Assigned task:
Retrieve all lines below that have the string "flask".

Plain-text document sources
____________

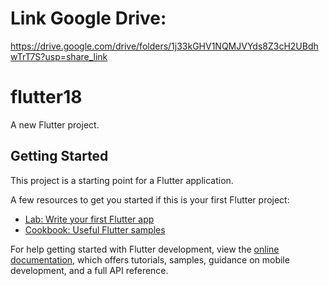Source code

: # Link Google Drive:
https://drive.google.com/drive/folders/1j33kGHV1NQMJVYds8Z3cH2UBdhwTrT7S?usp=share_link


# flutter18

A new Flutter project.

## Getting Started

This project is a starting point for a Flutter application.

A few resources to get you started if this is your first Flutter project:

- [Lab: Write your first Flutter app](https://docs.flutter.dev/get-started/codelab)
- [Cookbook: Useful Flutter samples](https://docs.flutter.dev/cookbook)

For help getting started with Flutter development, view the
[online documentation](https://docs.flutter.dev/), which offers tutorials,
samples, guidance on mobile development, and a full API reference.
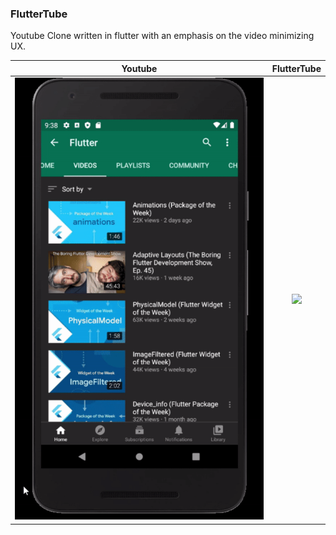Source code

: ### FlutterTube

Youtube Clone written in flutter with an emphasis on the video minimizing UX.

Youtube            |  FlutterTube
:-------------------------:|:-------------------------:
![](https://github.com/jinyus/fluttertube/blob/master/assets/youtube.gif)  |  ![](https://github.com/jinyus/fluttertube/blob/master/assets/fluttertube.gif)

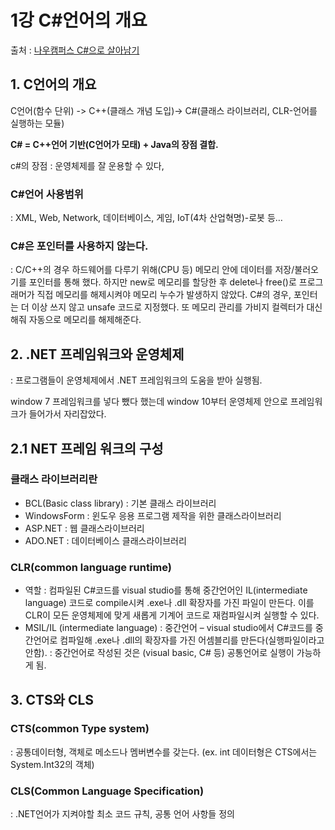 # 1강 C#언어의 개요

출처 : [나우캠퍼스 C#으로 살아남기](https://www.youtube.com/playlist?list=PLOKPEzlY4JKQNiHEQ4SDBxAFo9RDod8Tm)

## 1. C언어의 개요

C언어(함수 단위) -> C++(클래스 개념 도입)-> C#(클래스 라이브러리, CLR-언어를 실행하는 모듈)

__C# = C++언어 기반(C언어가 모태) + Java의 장점 결합.__

c#의 장점 : 운영체제를 잘 운용할 수 있다,

### C#언어 사용범위
: XML, Web, Network, 데이터베이스, 게임, IoT(4차 산업혁명)-로봇 등…

### C#은 포인터를 사용하지 않는다.
: C/C++의 경우 하드웨어를 다루기 위해(CPU 등) 메모리 안에 데이터를 저장/불러오기를 포인터를 통해 했다. 하지만 new로 메모리를 할당한 후 delete나 free()로 프로그래머가 직접 메모리를 해제시켜야 메모리 누수가 발생하지 않았다.
C#의 경우, 포인터는 더 이상 쓰지 않고 unsafe 코드로 지정했다. 또 메모리 관리를 가비지 컬렉터가 대신해줘 자동으로 메모리를 해제해준다.

## 2. .NET 프레임워크와 운영체제
: 프로그램들이 운영체제에서 .NET 프레임워크의 도움을 받아 실행됨.

window 7 프레임워크를 넣다 뺐다 했는데 window 10부터 운영체제 안으로 프레임워크가 들어가서 자리잡았다.

## 2.1 NET 프레임 워크의 구성

### 클래스 라이브러리란
- BCL(Basic class library) : 기본 클래스 라이브러리
- WindowsForm : 윈도우 응용 프로그램 제작을 위한 클래스라이브러리
- ASP.NET : 웹 클래스라이브러리
- ADO.NET : 데이터베이스 클래스라이브러리


### CLR(common language runtime)
- 역할 : 컴파일된 C#코드를 visual studio를 통해 중간언어인 IL(intermediate language) 코드로 compile시켜 .exe나 .dll 확장자를 가진 파일이 만든다. 이를 CLR이 모든 운영체제에 맞게 새롭게 기계어 코드로 재컴파일시켜 실행할 수 있다.
- MSIL/IL (intermediate language) : 중간언어 – visual studio에서 C#코드를 중간언어로 컴파일해 .exe나 .dll의 확장자를 가진 어셈블리를 만든다(실행파일이라고 안함).
: 중간언어로 작성된 것은 (visual basic, C# 등) 공통언어로 실행이 가능하게 됨.

## 3. CTS와 CLS

### CTS(common Type system)
 : 공통데이터형, 객체로 메소드나 멤버변수를 갖는다.
(ex. int 데이터형은 CTS에서는 System.Int32의 객체)

### CLS(Common Language Specification)
: .NET언어가 지켜야할 최소 코드 규칙, 공통 언어 사항들 정의


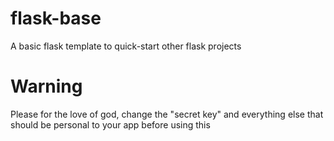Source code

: # flask-base
A basic flask template to quick-start other flask projects

# Warning
Please for the love of god, change the "secret key" and everything else that should be personal to your app before using this
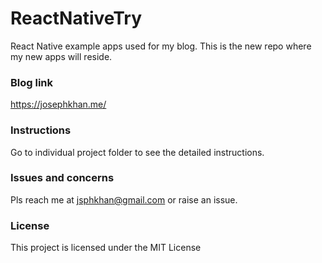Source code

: # ReactNativeTry
React Native example apps used for my blog. This is the new repo where my new apps will reside.

### Blog link
https://josephkhan.me/

### Instructions
Go to individual project folder to see the detailed instructions.

### Issues and concerns
Pls reach me at jsphkhan@gmail.com or raise an issue.

### License
This project is licensed under the MIT License

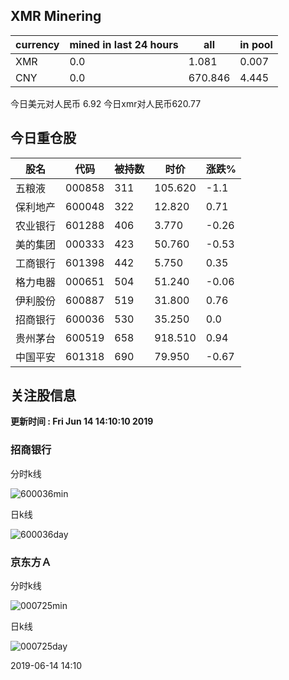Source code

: ## XMR Minering

|currency|mined in last 24 hours|all|in pool|
|---|---|---|---|
|XMR|0.0|1.081|0.007|
|CNY|0.0|670.846|4.445|

今日美元对人民币 6.92	今日xmr对人民币620.77


## 今日重仓股 

|股名|代码|被持数|时价|涨跌%|
|---|---|---|---|---|
|五粮液|000858|311|105.620|-1.1|
|保利地产|600048|322|12.820|0.71|
|农业银行|601288|406|3.770|-0.26|
|美的集团|000333|423|50.760|-0.53|
|工商银行|601398|442|5.750|0.35|
|格力电器|000651|504|51.240|-0.06|
|伊利股份|600887|519|31.800|0.76|
|招商银行|600036|530|35.250|0.0|
|贵州茅台|600519|658|918.510|0.94|
|中国平安|601318|690|79.950|-0.67|

## 关注股信息
**更新时间 : Fri Jun 14 14:10:10 2019**
### 招商银行 
分时k线

![600036min](http://image.sinajs.cn/newchart/min/n/sh600036.gif)

日k线

![600036day](http://image.sinajs.cn/newchart/daily/n/sh600036.gif)

### 京东方Ａ 
分时k线

![000725min](http://image.sinajs.cn/newchart/min/n/sz000725.gif)

日k线

![000725day](http://image.sinajs.cn/newchart/daily/n/sz000725.gif)

2019-06-14 14:10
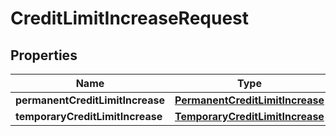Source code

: # CreditLimitIncreaseRequest

## Properties
Name | Type | Description | Notes
------------ | ------------- | ------------- | -------------
**permanentCreditLimitIncrease** | [**PermanentCreditLimitIncrease**](PermanentCreditLimitIncrease.md) |  |  [optional]
**temporaryCreditLimitIncrease** | [**TemporaryCreditLimitIncrease**](TemporaryCreditLimitIncrease.md) |  |  [optional]
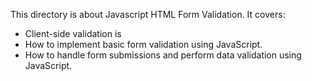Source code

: This directory is about Javascript HTML Form Validation. It covers:

- Client-side validation is
- How to implement basic form validation using JavaScript.
- How to handle form submissions and perform data validation using JavaScript.
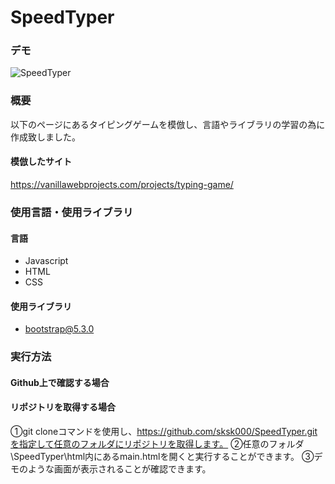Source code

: # SpeedTyper
### デモ
![SpeedTyper](https://github.com/sksk000/SpeedTyper/assets/137740372/24389344-ee87-4822-bac5-ecec79bc4bfd)

### 概要
以下のページにあるタイピングゲームを模倣し、言語やライブラリの学習の為に作成致しました。

#### 模倣したサイト
https://vanillawebprojects.com/projects/typing-game/

### 使用言語・使用ライブラリ
#### 言語
- Javascript
- HTML
- CSS

#### 使用ライブラリ
- bootstrap@5.3.0

### 実行方法
#### Github上で確認する場合
#### リポジトリを取得する場合
①git cloneコマンドを使用し、https://github.com/sksk000/SpeedTyper.gitを指定して任意のフォルダにリポジトリを取得します。
②任意のフォルダ\SpeedTyper\html内にあるmain.htmlを開くと実行することができます。
③デモのような画面が表示されることが確認できます。
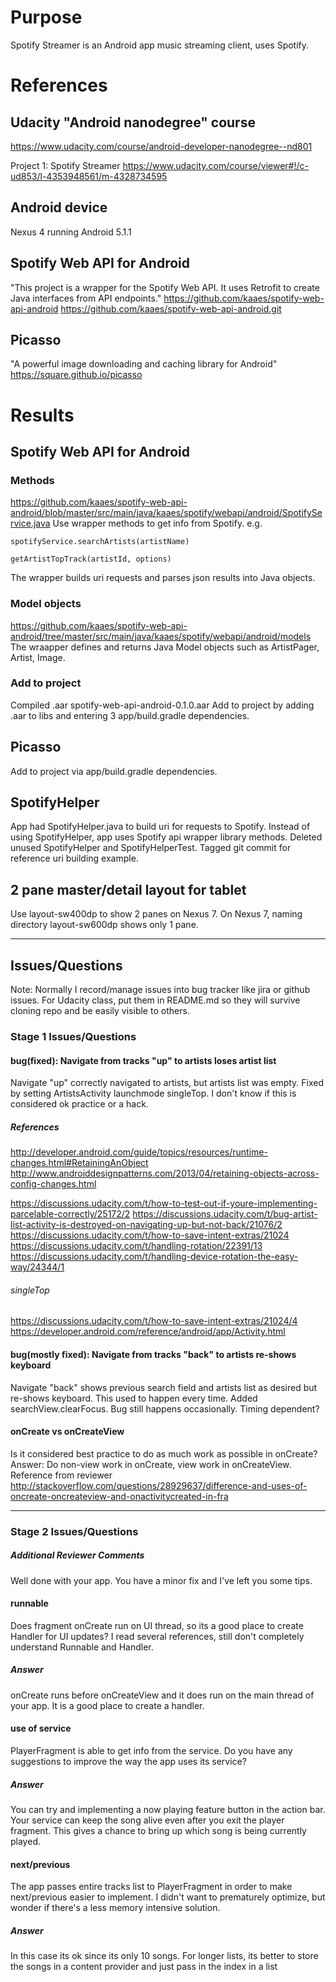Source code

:# Purpose
Spotify Streamer is an Android app music streaming client, uses Spotify.

# References

## Udacity "Android nanodegree" course
<https://www.udacity.com/course/android-developer-nanodegree--nd801>  

Project 1: Spotify Streamer
<https://www.udacity.com/course/viewer#!/c-ud853/l-4353948561/m-4328734595>

## Android device
Nexus 4 running Android 5.1.1

## Spotify Web API for Android
"This project is a wrapper for the Spotify Web API.
It uses Retrofit to create Java interfaces from API endpoints."
<https://github.com/kaaes/spotify-web-api-android>
<https://github.com/kaaes/spotify-web-api-android.git>

## Picasso
"A powerful image downloading and caching library for Android"
<https://square.github.io/picasso>

# Results

## Spotify Web API for Android

### Methods
<https://github.com/kaaes/spotify-web-api-android/blob/master/src/main/java/kaaes/spotify/webapi/android/SpotifyService.java>
Use wrapper methods to get info from Spotify. e.g.

    spotifyService.searchArtists(artistName)

    getArtistTopTrack(artistId, options)

The wrapper builds uri requests and parses json results into Java objects.

### Model objects
<https://github.com/kaaes/spotify-web-api-android/tree/master/src/main/java/kaaes/spotify/webapi/android/models>
The wraapper defines and returns Java Model objects such as ArtistPager, Artist, Image.

### Add to project
Compiled .aar
spotify-web-api-android-0.1.0.aar
Add to project by adding .aar to libs and entering 3 app/build.gradle dependencies.

## Picasso
Add to project via app/build.gradle dependencies.

## SpotifyHelper
App had SpotifyHelper.java to build uri for requests to Spotify.
Instead of using SpotifyHelper, app uses Spotify api wrapper library methods.
Deleted unused SpotifyHelper and SpotifyHelperTest.
Tagged git commit for reference uri building example.

## 2 pane master/detail layout for tablet
Use layout-sw400dp to show 2 panes on Nexus 7.
On Nexus 7, naming directory layout-sw600dp shows only 1 pane.

---

## Issues/Questions
Note: Normally I record/manage issues into bug tracker like jira or github issues.
For Udacity class, put them in README.md so they will survive cloning repo and be easily visible to others.

### Stage 1 Issues/Questions

#### bug(fixed): Navigate from tracks "up" to artists loses artist list
Navigate "up" correctly navigated to artists, but artists list was empty.
Fixed by setting ArtistsActivity launchmode singleTop.
I don't know if this is considered ok practice or a hack.

##### References
http://developer.android.com/guide/topics/resources/runtime-changes.html#RetainingAnObject
http://www.androiddesignpatterns.com/2013/04/retaining-objects-across-config-changes.html

https://discussions.udacity.com/t/how-to-test-out-if-youre-implementing-parcelable-correctly/25172/2
https://discussions.udacity.com/t/bug-artist-list-activity-is-destroyed-on-navigating-up-but-not-back/21076/2
https://discussions.udacity.com/t/how-to-save-intent-extras/21024
https://discussions.udacity.com/t/handling-rotation/22391/13
https://discussions.udacity.com/t/handling-device-rotation-the-easy-way/24344/1

###### singleTop
https://discussions.udacity.com/t/how-to-save-intent-extras/21024/4
https://developer.android.com/reference/android/app/Activity.html

#### bug(mostly fixed): Navigate from tracks "back" to artists re-shows keyboard
Navigate "back" shows previous search field and artists list as desired but re-shows keyboard.
This used to happen every time.
Added searchView.clearFocus. Bug still happens occasionally. Timing dependent?

#### onCreate vs onCreateView
Is it considered best practice to do as much work as possible in onCreate?
Answer:
Do non-view work in onCreate, view work in onCreateView.
Reference from reviewer
http://stackoverflow.com/questions/28929637/difference-and-uses-of-oncreate-oncreateview-and-onactivitycreated-in-fra

---

### Stage 2 Issues/Questions

##### Additional Reviewer Comments
Well done with your app. You have a minor fix and I've left you some tips.

#### runnable
Does fragment onCreate run on UI thread, so its a good place to create Handler for UI updates?
I read several references, still don't completely understand Runnable and Handler.

##### Answer
onCreate runs before onCreateView and it does run on the main thread of your app. It is a good place to create a handler.

#### use of service
PlayerFragment is able to get info from the service.
Do you have any suggestions to improve the way the app uses its service?

##### Answer
You can try and implementing a now playing feature button in the action bar. Your service can keep the song alive even after you exit the player fragment. This gives a chance to bring up which song is being currently played.

#### next/previous
The app passes entire tracks list to PlayerFragment in order to make next/previous easier to implement.
I didn't want to prematurely optimize, but wonder if there's a less memory intensive solution.

##### Answer
In this case its ok since its only 10 songs. For longer lists, its better to store the songs in a content provider and just pass in the index in a list
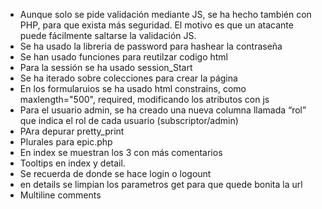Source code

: - Aunque solo se pide validación mediante JS, se ha hecho también con PHP, para que exista más seguridad. El motivo es que un atacante puede fácilmente saltarse la validación JS.
- Se ha usado la libreria de password para hashear la contraseña
- Se han usado funciones para reutilzar codigo html
- Para la sessión se ha usado session_Start
- Se ha iterado sobre colecciones para crear la página
- En los formularuios se ha usado html constrains, como maxlength="500", required, modificando los atributos con js
- Para el usuario admin, se ha creado una nueva columna llamada “rol” que indica el rol de cada usuario (subscriptor/admin)
- PAra depurar pretty_print
- Plurales para epic.php
- En index se muestran los 3 con más comentarios
- Tooltips en index y detail.
- Se recuerda de donde se hace login o logount
- en details se limpian los parametros get para que quede bonita la url
- Multiline comments
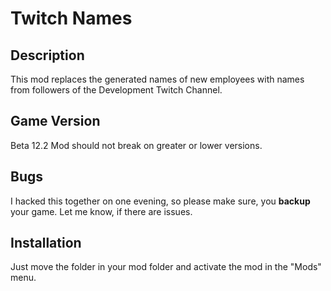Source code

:# Twitch Names

## Description

This mod replaces the generated names of new employees with names from followers of the Development Twitch Channel.

## Game Version

Beta 12.2 
Mod should not break on greater or lower versions.

## Bugs

I hacked this together on one evening, so please make sure, you **backup** your game. Let me know, if there are issues.

## Installation

Just move the folder in your mod folder and activate the mod in the "Mods" menu.
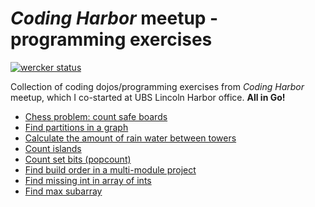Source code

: # _Coding Harbor_ meetup - programming exercises

[![wercker status](https://app.wercker.com/status/b0a5d2fca8b77147c530c2145ae9026e/s/master "wercker status")](https://app.wercker.com/project/byKey/b0a5d2fca8b77147c530c2145ae9026e)

Collection of coding dojos/programming exercises from _Coding Harbor_ meetup, which I co-started at UBS Lincoln Harbor office. __All in Go!__

- [Chess problem: count safe boards](chess)
- [Find partitions in a graph](partitions)
- [Calculate the amount of rain water between towers](waterbetweentowers)
- [Count islands](islands)
- [Count set bits (popcount)](popcount)
- [Find build order in a multi-module project](buildorder)
- [Find missing int in array of ints](missingint)
- [Find max subarray](maxsubarray)

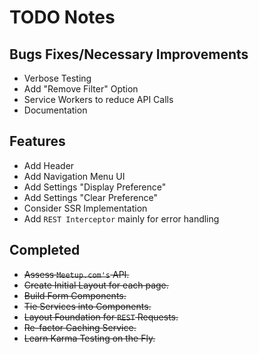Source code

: # TODO Notes

## Bugs Fixes/Necessary Improvements

- Verbose Testing
- Add "Remove Filter" Option
- Service Workers to reduce API Calls
- Documentation

## Features

- Add Header
- Add Navigation Menu UI
- Add Settings "Display Preference"
- Add Settings "Clear Preference"
- Consider SSR Implementation
- Add `REST Interceptor` mainly for error handling

## Completed

- ~~Assess `Meetup.com's` API.~~
- ~~Create Initial Layout for each page.~~
- ~~Build Form Components.~~
- ~~Tie Services into Components.~~
- ~~Layout Foundation for `REST` Requests.~~
- ~~Re-factor Caching Service.~~
- ~~Learn Karma Testing on the Fly.~~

____________

Solution for this task:
: # flask-base
A basic flask template to quick-start other flask projects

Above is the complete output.